Creating a high-trust environment isn’t easy but applying these five principles on a day-to-day basis will get you there—and closer to real resiliency.
There are the five Cs to live by when it comes to establishing and building trust:
While a leader must be above average on each of the five Cs to be effective, growing evidence suggests that care matters more than the others.
Many leaders engage in unconscious acts of self-destruction in their first days in a new job. They do this by making change too quickly, by telling versus asking, and by not engaging the hearts and minds of the people around them. All of this can lead one to be seen as uncaring, and if you are seen as such, you will not build trust. If you don’t build trust, you will not engage hearts and minds. If you don’t engage hearts and minds, your results will be suboptimal.
Here is some practical advice for leaders:
1. Embrace care as a personal value. Accept that it is the foundation of trust. Model it and recruit people who demonstrate it.
2. Establish a personal accountability to get to know the people who report to you.
3. Learn what is important to the people who report to you.
4. Work with them to draw links between what is important to them and their careers.
It is one thing to care. It is quite another to communicate with care. Telling is not communicating. Communication requires active listening and understanding. It requires engaging at the level of personal pursuits.
Through years of watching how leaders communicate and the results that follow, we have identified a small number of best practices:
1. Tell the truth.
2. Be direct. Better to say the right thing the wrong way than to say nothing at all.
3. Always start a difficult conversation with the mindset that you care about the individual you are speaking with.
4. Link your communication to your organizational vision wherever possible. Never let your team lose sight of the defining purpose of your organization.
The things we do today will be on record decades from now. Like it or not, we must accept it. This is our reality.
But more important than how people we don’t know view us is how we are seen by those who do know us—our families, our friends, and our colleagues. They see what we do. And their trust in us will be a function of the integrity that we display.
A common challenge we see is the leader who has more than one persona. These leaders often display a “work face” at the office and a “friend or family face” with others. At its core, this demonstrates a lack of authenticity, and in these situations we encourage our clients to go back and reflect on their motivation and purpose. The reason they cannot be their authentic self in all interactions likely rests here. If their motivation or purpose is hollow and they are unwilling to do the deep searching within that is required of a resilient leader, it will be almost impossible for that leader to create deep trust.

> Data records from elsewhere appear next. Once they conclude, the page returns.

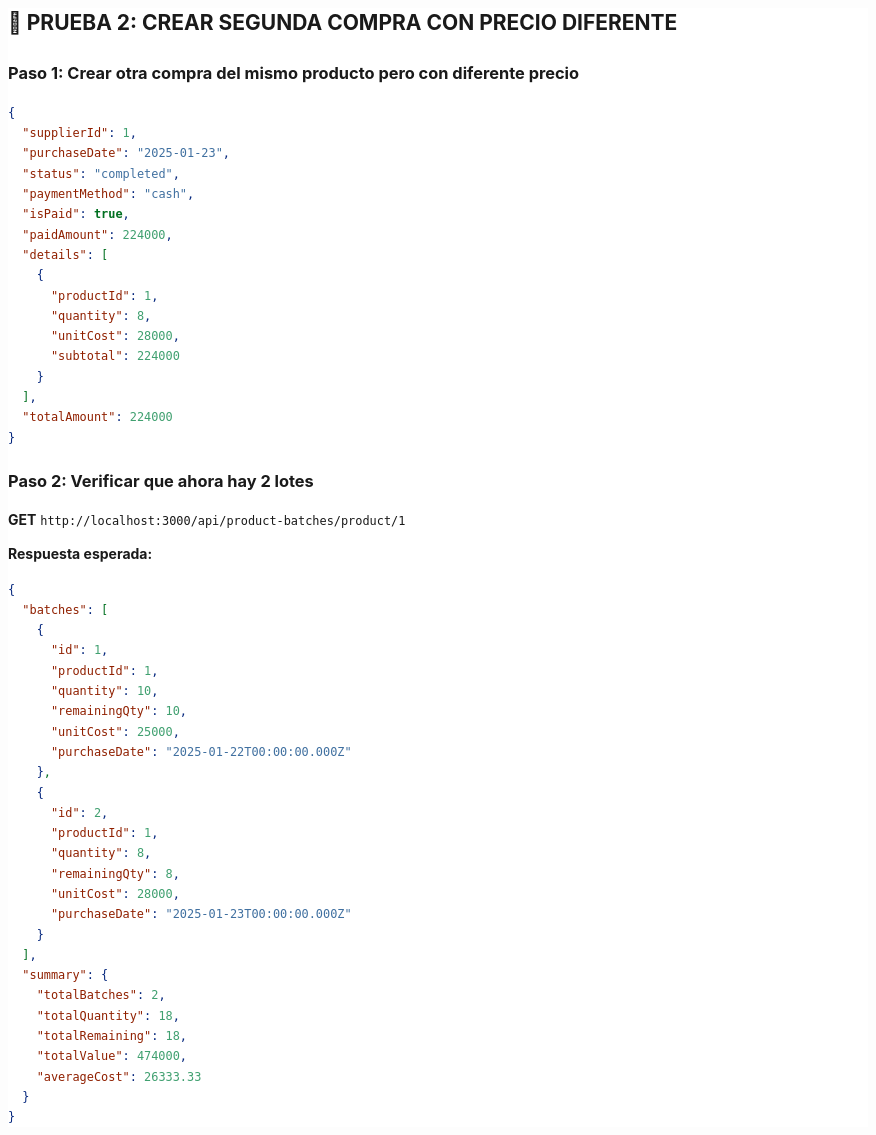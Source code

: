 
## 🧪 PRUEBA 2: CREAR SEGUNDA COMPRA CON PRECIO DIFERENTE

### Paso 1: Crear otra compra del mismo producto pero con diferente precio
```json
{
  "supplierId": 1,
  "purchaseDate": "2025-01-23",
  "status": "completed",
  "paymentMethod": "cash",
  "isPaid": true,
  "paidAmount": 224000,
  "details": [
    {
      "productId": 1,
      "quantity": 8,
      "unitCost": 28000,
      "subtotal": 224000
    }
  ],
  "totalAmount": 224000
}
```

### Paso 2: Verificar que ahora hay 2 lotes

**GET** `http://localhost:3000/api/product-batches/product/1`

**Respuesta esperada:**
```json
{
  "batches": [
    {
      "id": 1,
      "productId": 1,
      "quantity": 10,
      "remainingQty": 10,
      "unitCost": 25000,
      "purchaseDate": "2025-01-22T00:00:00.000Z"
    },
    {
      "id": 2,
      "productId": 1,
      "quantity": 8,
      "remainingQty": 8,
      "unitCost": 28000,
      "purchaseDate": "2025-01-23T00:00:00.000Z"
    }
  ],
  "summary": {
    "totalBatches": 2,
    "totalQuantity": 18,
    "totalRemaining": 18,
    "totalValue": 474000,
    "averageCost": 26333.33
  }
}
```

The temperament of a leader permeates their organization and influences cultural norms. We likely have all seen examples of leaders who have reacted negatively (emotionally or behaviorally) to stress. The very best leaders can channel stress into positive responses such as increased mental focus, healthy urgency, and decisiveness. But when a leader exhibits negative stress responses, it imperils enterprise resilience. A leader with a widely vacillating temperament sends a signal to the organization that such a temperament is acceptable if not even endorsed. And as the behavior takes hold, it becomes part of the culture.
Our advice is this: Establish a band in which you will operate. Keep your emotions in check within this band. Establish protections for yourself so that you can recognize how you are showing up. The consequence of getting this wrong can be dire. If you are prone to mood swings, your people might be reluctant to bring you information for fear of which leader will be greeting them in that moment. This stifles the creativity necessary to be adaptable in these disruptive times. Again, this is easier said than done. Start by keeping it top of mind that operating within a clear emotional band matters. Mindset is a powerful driver of behavior.
We have discussed many of the soft skills needed for building trust. However, regardless of how caring, communicative, and consistent a leader may be, they will not establish trust if they are not competent. You must build the knowledge to master your craft. You can’t fake competence.
You must be competent if you are to earn the trust of those around you. The message to all aspiring leaders is to take the time necessary to build your skill. Opportunities will come. And, when they do, be ready for them, having built your résumé through experiential learning.
Creating a high-trust environment is not easy. However, the components are clear: care, communication, character, consistency and competence. Applying these on a day-to-day basis requires powerful commitment. Resiliency depends on it.